Hilda went on about her business. As usual her business was important and imperative; nothing was lightened for her this last day. She drove about from place to place in the hot, slatternly city, putting more than her usual vigour and directness into all she did. It seemed to her that the sunlight burning on the tiles, pouring through the crowded streets, had more than ever a vivid note; and so much spoke to her, came to her, from the profuse and ingenuous life which streamed about her, that she leaned a little forward to meet it with happy eyes and tender lips that said, “I know. I see.” She was living for the moment which should exhale itself somewhere about midnight after the lights had gone out on her last appearance—living for it as a Carmelite might live for the climax of her veil and her vows if it were conceivable that beyond the cell and the grating she saw the movement and the colour and the passion of a wider life. All Hilda’s splendid vitality went into her intention, of which she was altogether mistress, riding it and reining it in a straight course through the encumbered hours.
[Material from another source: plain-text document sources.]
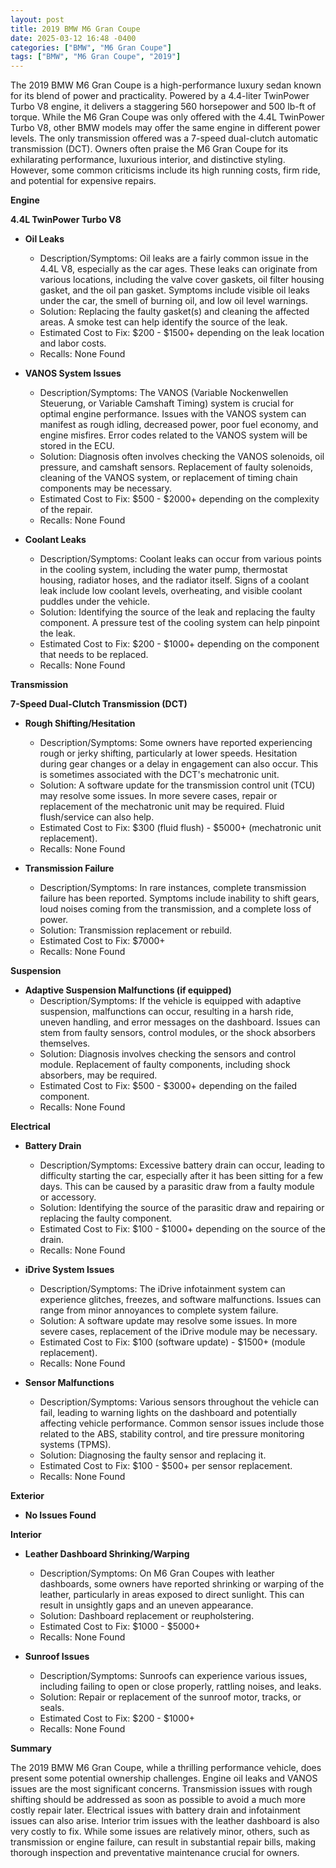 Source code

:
 ```yaml
---
layout: post
title: 2019 BMW M6 Gran Coupe
date: 2025-03-12 16:48 -0400
categories: ["BMW", "M6 Gran Coupe"]
tags: ["BMW", "M6 Gran Coupe", "2019"]
---
```

The 2019 BMW M6 Gran Coupe is a high-performance luxury sedan known for its blend of power and practicality. Powered by a 4.4-liter TwinPower Turbo V8 engine, it delivers a staggering 560 horsepower and 500 lb-ft of torque. While the M6 Gran Coupe was only offered with the 4.4L TwinPower Turbo V8, other BMW models may offer the same engine in different power levels. The only transmission offered was a 7-speed dual-clutch automatic transmission (DCT). Owners often praise the M6 Gran Coupe for its exhilarating performance, luxurious interior, and distinctive styling. However, some common criticisms include its high running costs, firm ride, and potential for expensive repairs.

**Engine**

**4.4L TwinPower Turbo V8**

*   **Oil Leaks**
    *   Description/Symptoms: Oil leaks are a fairly common issue in the 4.4L V8, especially as the car ages. These leaks can originate from various locations, including the valve cover gaskets, oil filter housing gasket, and the oil pan gasket. Symptoms include visible oil leaks under the car, the smell of burning oil, and low oil level warnings.
    *   Solution: Replacing the faulty gasket(s) and cleaning the affected areas. A smoke test can help identify the source of the leak.
    *   Estimated Cost to Fix: $200 - $1500+ depending on the leak location and labor costs.
    *   Recalls: None Found

*   **VANOS System Issues**
    *   Description/Symptoms: The VANOS (Variable Nockenwellen Steuerung, or Variable Camshaft Timing) system is crucial for optimal engine performance. Issues with the VANOS system can manifest as rough idling, decreased power, poor fuel economy, and engine misfires. Error codes related to the VANOS system will be stored in the ECU.
    *   Solution: Diagnosis often involves checking the VANOS solenoids, oil pressure, and camshaft sensors. Replacement of faulty solenoids, cleaning of the VANOS system, or replacement of timing chain components may be necessary.
    *   Estimated Cost to Fix: $500 - $2000+ depending on the complexity of the repair.
    *   Recalls: None Found

*   **Coolant Leaks**
    * Description/Symptoms: Coolant leaks can occur from various points in the cooling system, including the water pump, thermostat housing, radiator hoses, and the radiator itself. Signs of a coolant leak include low coolant levels, overheating, and visible coolant puddles under the vehicle.
    * Solution: Identifying the source of the leak and replacing the faulty component. A pressure test of the cooling system can help pinpoint the leak.
    * Estimated Cost to Fix: $200 - $1000+ depending on the component that needs to be replaced.
    * Recalls: None Found

**Transmission**

**7-Speed Dual-Clutch Transmission (DCT)**

*   **Rough Shifting/Hesitation**
    *   Description/Symptoms: Some owners have reported experiencing rough or jerky shifting, particularly at lower speeds. Hesitation during gear changes or a delay in engagement can also occur. This is sometimes associated with the DCT's mechatronic unit.
    *   Solution: A software update for the transmission control unit (TCU) may resolve some issues. In more severe cases, repair or replacement of the mechatronic unit may be required. Fluid flush/service can also help.
    *   Estimated Cost to Fix: $300 (fluid flush) - $5000+ (mechatronic unit replacement).
    *   Recalls: None Found

*   **Transmission Failure**
    *   Description/Symptoms: In rare instances, complete transmission failure has been reported. Symptoms include inability to shift gears, loud noises coming from the transmission, and a complete loss of power.
    *   Solution: Transmission replacement or rebuild.
    *   Estimated Cost to Fix: $7000+
    *   Recalls: None Found

**Suspension**

*   **Adaptive Suspension Malfunctions (if equipped)**
    *   Description/Symptoms: If the vehicle is equipped with adaptive suspension, malfunctions can occur, resulting in a harsh ride, uneven handling, and error messages on the dashboard. Issues can stem from faulty sensors, control modules, or the shock absorbers themselves.
    *   Solution: Diagnosis involves checking the sensors and control module. Replacement of faulty components, including shock absorbers, may be required.
    *   Estimated Cost to Fix: $500 - $3000+ depending on the failed component.
    *   Recalls: None Found

**Electrical**

*   **Battery Drain**
    *   Description/Symptoms: Excessive battery drain can occur, leading to difficulty starting the car, especially after it has been sitting for a few days. This can be caused by a parasitic draw from a faulty module or accessory.
    *   Solution: Identifying the source of the parasitic draw and repairing or replacing the faulty component.
    *   Estimated Cost to Fix: $100 - $1000+ depending on the source of the drain.
    *   Recalls: None Found

*   **iDrive System Issues**
    *   Description/Symptoms: The iDrive infotainment system can experience glitches, freezes, and software malfunctions. Issues can range from minor annoyances to complete system failure.
    *   Solution: A software update may resolve some issues. In more severe cases, replacement of the iDrive module may be necessary.
    *   Estimated Cost to Fix: $100 (software update) - $1500+ (module replacement).
    *   Recalls: None Found

*   **Sensor Malfunctions**
    *   Description/Symptoms: Various sensors throughout the vehicle can fail, leading to warning lights on the dashboard and potentially affecting vehicle performance. Common sensor issues include those related to the ABS, stability control, and tire pressure monitoring systems (TPMS).
    *   Solution: Diagnosing the faulty sensor and replacing it.
    *   Estimated Cost to Fix: $100 - $500+ per sensor replacement.
    *   Recalls: None Found

**Exterior**

*   **No Issues Found**

**Interior**

*   **Leather Dashboard Shrinking/Warping**
    *   Description/Symptoms: On M6 Gran Coupes with leather dashboards, some owners have reported shrinking or warping of the leather, particularly in areas exposed to direct sunlight. This can result in unsightly gaps and an uneven appearance.
    *   Solution: Dashboard replacement or reupholstering.
    *   Estimated Cost to Fix: $1000 - $5000+
    *   Recalls: None Found

*   **Sunroof Issues**
    *   Description/Symptoms: Sunroofs can experience various issues, including failing to open or close properly, rattling noises, and leaks.
    *   Solution: Repair or replacement of the sunroof motor, tracks, or seals.
    *   Estimated Cost to Fix: $200 - $1000+
    *   Recalls: None Found

**Summary**

The 2019 BMW M6 Gran Coupe, while a thrilling performance vehicle, does present some potential ownership challenges. Engine oil leaks and VANOS issues are the most significant concerns. Transmission issues with rough shifting should be addressed as soon as possible to avoid a much more costly repair later. Electrical issues with battery drain and infotainment issues can also arise. Interior trim issues with the leather dashboard is also very costly to fix. While some issues are relatively minor, others, such as transmission or engine failure, can result in substantial repair bills, making thorough inspection and preventative maintenance crucial for owners.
It keyed her to a finer and more eager susceptibility; and the things she saw stayed with her, passing into a composite day which the years were hardly to dim for her.
She could live like that, for the purposes of a period, wrought up to immense keenness of sense and brilliancy of energy, making steadily for some point of feeling or achievement flashing gloriously on the horizon. It is already plain, perhaps, that she rejoiced in such strokes, and that life as she found it worth living was marked by a succession of them.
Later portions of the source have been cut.